I make choices all day long but most of those are inconsequential, like:
what time will I get up, what food will I eat, will I be impatient or kind with my child, will I be impatient or kind with myself, will I make that phone call, will I go to the gym, will I worry, will I be grateful, will I floss today, will I finish this blog post, will I actually put away the clean laundry?
The answer to that last one is No.
It’s going to sit in the basket for a few days.
These choices all seem inconsequential but maybe they aren’t.
Tiny choices become a trend, the trend creates a groove, the groove becomes a rut and I walk the rut because it’s easier to stick with what’s familiar than to enact change, so here I am: that’s my life.
I can change it by making different tiny choices, one after another.
It’s not about the right choice or wrong choice or the accurate choice or idiotic choice or worst choice or best choice.
It’s about exerting your will. Choosing something. Selecting an option and then acting on it. Saying Yes.
Duck duck duck duck duck goose.
It’s about the goose.
It doesn’t matter who the goose is. It matters that you pick a goose. Otherwise there’s no game, just a bunch of kids sitting in a circle being bored and sad.
Everyone sits in a circle. One person walks around the circle, tapping others and saying duck until choosing a goose. The chosen goose tries to tag them before they sit down in the goose’s spot.
2025-10-25 07:15:23
Seeds are shitty little bastards.
You put them in the ground. Nothing happens. You water. You watch. You pull weeds. Nothing happens.

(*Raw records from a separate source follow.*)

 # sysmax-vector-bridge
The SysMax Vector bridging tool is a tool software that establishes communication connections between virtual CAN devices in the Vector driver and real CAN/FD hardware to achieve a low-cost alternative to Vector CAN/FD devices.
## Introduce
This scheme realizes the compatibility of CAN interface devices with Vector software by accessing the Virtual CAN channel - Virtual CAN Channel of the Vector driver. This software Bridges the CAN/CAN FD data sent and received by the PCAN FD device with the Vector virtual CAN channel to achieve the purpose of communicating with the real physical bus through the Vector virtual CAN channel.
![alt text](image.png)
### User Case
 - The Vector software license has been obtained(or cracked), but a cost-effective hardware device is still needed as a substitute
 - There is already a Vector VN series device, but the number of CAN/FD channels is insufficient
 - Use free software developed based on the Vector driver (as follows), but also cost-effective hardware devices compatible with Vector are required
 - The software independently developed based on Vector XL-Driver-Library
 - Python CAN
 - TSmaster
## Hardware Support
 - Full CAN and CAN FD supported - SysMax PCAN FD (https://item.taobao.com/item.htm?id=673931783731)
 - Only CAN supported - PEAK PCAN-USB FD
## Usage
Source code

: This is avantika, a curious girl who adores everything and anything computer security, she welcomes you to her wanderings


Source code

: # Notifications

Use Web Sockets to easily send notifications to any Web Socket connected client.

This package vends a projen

You wait. You water. You watch.
Nothing happens.
You give up.
You figure it’s over. Bad seed. Bad soil. Too much something. Not enough something else.
Forget it.
You turn your attention away.
In silence, a tiny stem pushes through the soil. Delicate roots reach and cling. Fragile new yellow-green leaves open.
Just like that.
Whatever you’ve planted that is stubbornly not cooperating: leave it alone.
Quit messing around with it.
Go ahead and give up!
You tried.
Oh well.
Face and bear the anguish of love.
Face and bear bravely your own responsibility.
(I am so proud of you.)
Sometimes we bury seeds in a garden, sometimes we bury seeds in a grave.
I see your effort, your love, your heart.
Wow, what a heart.
O heart! heart! heart! O the bleeding drops of red!
Now: stop hiding in martyrdom and entertainment.
Stop playing in the shallows.
Dive. Dive in. Dive the fuck in.
Start using all that you are to be who you are.
Release all the resentment, fear, and self-pity.
It’s not about whether you’re justified. Of course you are.
It’s about whether it helps you live.
Sometimes it does help you. Keeps you safe, or at least makes you feel safer.
Then the walls that were a fortress become a prison.
Time to knock ‘em down.
You have stuff to do.
2025-10-23 04:36:01
On the joy of making arbitrary small rules for yourself which you can break at will but which also might help you steer your own obstinate behavior a bit more in a direction you like
A long time ago I gave myself a little rule about what I would post on my blog or any social media: No complaining.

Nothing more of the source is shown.